Assignment: Would it be possible to quote, exactly and in full, the lines from the one with "larger radius planets" through the end of the entries below?

Information given:
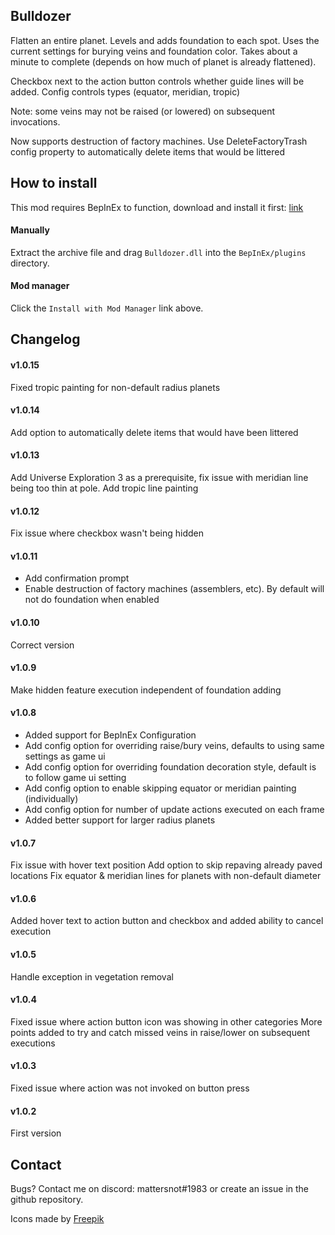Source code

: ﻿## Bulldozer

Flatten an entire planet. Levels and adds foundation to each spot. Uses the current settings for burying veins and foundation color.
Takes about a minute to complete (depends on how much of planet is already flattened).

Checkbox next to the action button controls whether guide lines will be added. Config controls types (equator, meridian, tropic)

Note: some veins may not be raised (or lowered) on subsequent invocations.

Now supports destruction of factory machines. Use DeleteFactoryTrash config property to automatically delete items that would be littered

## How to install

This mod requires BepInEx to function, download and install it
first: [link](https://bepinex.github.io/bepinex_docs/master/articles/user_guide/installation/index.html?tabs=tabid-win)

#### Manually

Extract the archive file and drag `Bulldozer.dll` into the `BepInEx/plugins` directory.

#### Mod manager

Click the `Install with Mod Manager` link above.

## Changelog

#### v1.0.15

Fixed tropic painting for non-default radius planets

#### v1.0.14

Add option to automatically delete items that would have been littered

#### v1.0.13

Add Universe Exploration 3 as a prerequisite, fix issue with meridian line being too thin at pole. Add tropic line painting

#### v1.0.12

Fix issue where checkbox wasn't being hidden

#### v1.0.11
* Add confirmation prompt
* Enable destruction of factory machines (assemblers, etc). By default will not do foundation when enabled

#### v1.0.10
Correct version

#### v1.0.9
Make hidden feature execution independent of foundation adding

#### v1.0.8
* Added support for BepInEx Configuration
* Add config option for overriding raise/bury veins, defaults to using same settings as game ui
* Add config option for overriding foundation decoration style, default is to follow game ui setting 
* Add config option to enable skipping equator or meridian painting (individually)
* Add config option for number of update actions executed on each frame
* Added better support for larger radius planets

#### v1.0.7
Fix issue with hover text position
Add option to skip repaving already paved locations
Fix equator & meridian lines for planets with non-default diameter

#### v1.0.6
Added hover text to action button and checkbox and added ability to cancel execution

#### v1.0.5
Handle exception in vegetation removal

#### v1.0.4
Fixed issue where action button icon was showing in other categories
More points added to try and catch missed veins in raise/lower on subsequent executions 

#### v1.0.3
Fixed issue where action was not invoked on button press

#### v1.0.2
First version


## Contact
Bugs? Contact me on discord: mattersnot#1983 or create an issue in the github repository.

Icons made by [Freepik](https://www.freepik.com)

Written answer:
* Added better support for larger radius planets

#### v1.0.7
Fix issue with hover text position
Add option to skip repaving already paved locations
Fix equator & meridian lines for planets with non-default diameter

#### v1.0.6
Added hover text to action button and checkbox and added ability to cancel execution

#### v1.0.5
Handle exception in vegetation removal

#### v1.0.4
Fixed issue where action button icon was showing in other categories
More points added to try and catch missed veins in raise/lower on subsequent executions 

#### v1.0.3
Fixed issue where action was not invoked on button press

#### v1.0.2
First version


## Contact
Bugs? Contact me on discord: mattersnot#1983 or create an issue in the github repository.

Icons made by [Freepik](https://www.freepik.com)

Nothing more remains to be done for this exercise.